■ WORK ITEM
With images excluded, write out each entry below exactly as given.

■ RECORDS FOR PROCESSING
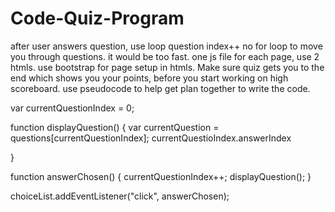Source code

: # Code-Quiz-Program
after user answers question, use loop 
question index++
no for loop to move you through questions. it would be too fast.
one js file for each page, use 2 htmls. use bootstrap for page setup in htmls.
Make sure quiz gets you to the end which shows you your points, before you start working on high scoreboard.
use pseudocode to help get plan together to write the code.

var currentQuestionIndex = 0;


function displayQuestion() {
    var currentQuestion = questions[currentQuestionIndex];   currentQuestioIndex.answerIndex

}


function answerChosen() {
currentQuestionIndex++;
displayQuestion();
}


choiceList.addEventListener("click", answerChosen);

■ ANSWER TO THIS EXERCISE
Source code

: # Code-Quiz-Program
after user answers question, use loop 
question index++
no for loop to move you through questions. it would be too fast.
one js file for each page, use 2 htmls. use bootstrap for page setup in htmls.
Make sure quiz gets you to the end which shows you your points, before you start working on high scoreboard.
use pseudocode to help get plan together to write the code.

var currentQuestionIndex = 0;


function displayQuestion() {
    var currentQuestion = questions[currentQuestionIndex];   currentQuestioIndex.answerIndex

}


function answerChosen() {
currentQuestionIndex++;
displayQuestion();
}


choiceList.addEventListener("click", answerChosen);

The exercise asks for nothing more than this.